38024.91​26600.00 @ Std Rate (a)

5320.00​11424.91 @ High Rate (b)

4684.21​Tax Credit (c)

2829.10​ 


*Actual gross income After Including Bonus's & Overtime Last P60 /2008: *Euro54670.10. Total Net Tax Deducted E11,120.26.

*Weekly Take Home Pay Now *: E591.00 Basic - Averaging E700 when I include Overtime weekly & Bonus's. Pension [38 ]& VHI [17] supplement paid out before take home.

*Type of employment:* Private Sector Multi-National Corp. Promotion due within 2 months, resulting in raise/increment - factual, not pie in sky - figure not decided yet.
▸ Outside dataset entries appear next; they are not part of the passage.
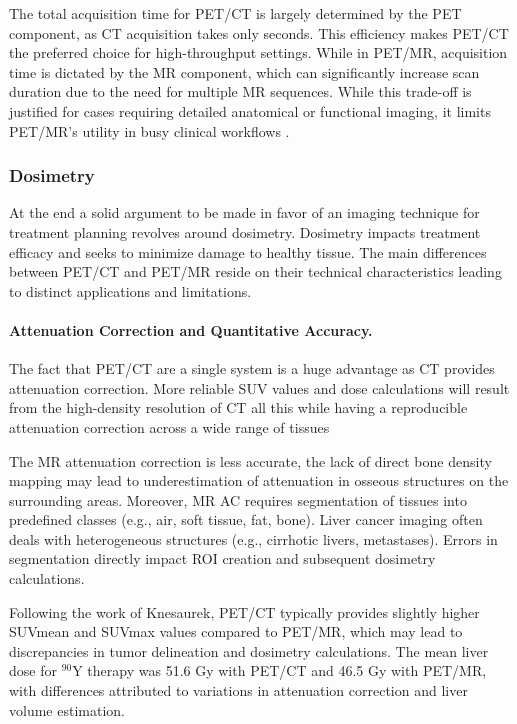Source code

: \documentclass[11pt]{article} %
\begin{document}
\begin{multicols}{2}
The total acquisition time for PET/CT is largely determined by the PET component, as CT acquisition takes only seconds. This efficiency makes PET/CT the preferred choice for high-throughput settings\cite{knesaurek2018}.
While in PET/MR, acquisition time is dictated by the MR component, which can significantly increase scan duration due to the need for multiple MR sequences. %
While this trade-off is justified for cases requiring detailed anatomical or functional imaging, it limits PET/MR’s utility in busy clinical workflows \cite{knesaurek2018}.


\subsubsection{Dosimetry}
At the end a solid argument to be made in favor of an imaging technique for treatment planning revolves around dosimetry. Dosimetry impacts treatment efficacy and seeks to minimize damage to healthy tissue. The main differences between PET/CT and PET/MR reside on their technical characteristics leading to distinct applications and limitations.

\paragraph{Attenuation Correction and Quantitative Accuracy.}

The fact that PET/CT are a single system is a huge advantage as CT provides attenuation correction. More reliable SUV values and dose calculations will result from the high-density resolution of CT all this while having a reproducible attenuation correction across a wide range of tissues

The MR attenuation correction is less accurate, the lack of direct bone density mapping may lead to underestimation of attenuation in osseous structures on the surrounding areas. Moreover, MR AC requires segmentation of tissues into predefined classes (e.g., air, soft tissue, fat, bone). Liver cancer imaging often deals with heterogeneous structures (e.g., cirrhotic livers, metastases). Errors in segmentation directly impact ROI creation and subsequent dosimetry calculations. 


Following the work of Knesaurek, \cite{knesaurek2018} PET/CT typically provides slightly higher SUVmean and SUVmax values compared to PET/MR, which may lead to discrepancies in tumor delineation and dosimetry calculations. The mean liver dose for $^{90}\text{Y}$ therapy was 51.6 Gy with PET/CT and 46.5 Gy with PET/MR, with differences attributed to variations in attenuation correction and liver volume estimation.


\end{multicols}
\end{document}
*Rough estimate of value of home: *4 Bed Semi Detached. Last Valuation 3 Yrs Ago; 2 valuations @ E365,000.00, 1 @ E380,00.00. Since then I have built on garage & further upgraded fully landscaped decked garden etc..

*Mortgage on home: *Euro301,000 - 100% Mortgage - Paying 4 yrs now - Over 20 Years - Fixed at 4.99% until April 2010 - I have tried to buy out of this - spoke in length with bank - it would cost me most to do this - advised to hold out until April.

*Mortgage provider:* Bank of Ireland.
*Monthly Mortgage Payment *- E1667.00. Tax Relief of E163 received. 
No Car Loan - own outright. No Cell Phone /BB Bill - paid by company.

*Other Incomings; *Normally 2 Tenants - 350@head per month. Right now awaiting new tenants - so no 700 extra a month - expect to have tenants within a month.

*Savings and investments:* Stocks - Right now I can exercise an amount of shares that will give me approximately Euro3000.00.

*Do you own any investment or other property?* No.

*Ages of children:*None. *Life insurance:*Yes.

*What specific question do you have or what issues are of concern to you?Other Borrowings - Here is the Issue;*
I Took out a Loan of 11000.00 to pay off Credit card bill 1.5 yrs ago - balance of 9000 on this now - paying 273.00 a month.
Current Credit Card Bill of Euro11,000 also - I have cut up card. Unfortunately I helped out a friend out of work and now am paying the price literally, my own stupid fault.
I need to clear off this 11,00 primarily - How Do I do it - Spoke to Bank - I asked for Loan to pay off this new 11,000, as I can manage the 273.00 for the 1st credit card loan [9000 now] - They will not give it to me. They can see I pay my credit card bill every month on time and up to 3 months ago I always paid off an extra 400 a month also - good history with them - Mortgage payments always on time and in full but no go on a 2nd credit card loan. Maybe I should have asked for a Personal Loan……….I really don’t know - I actually am an intelligent young lady but obviously not in this inst……at all.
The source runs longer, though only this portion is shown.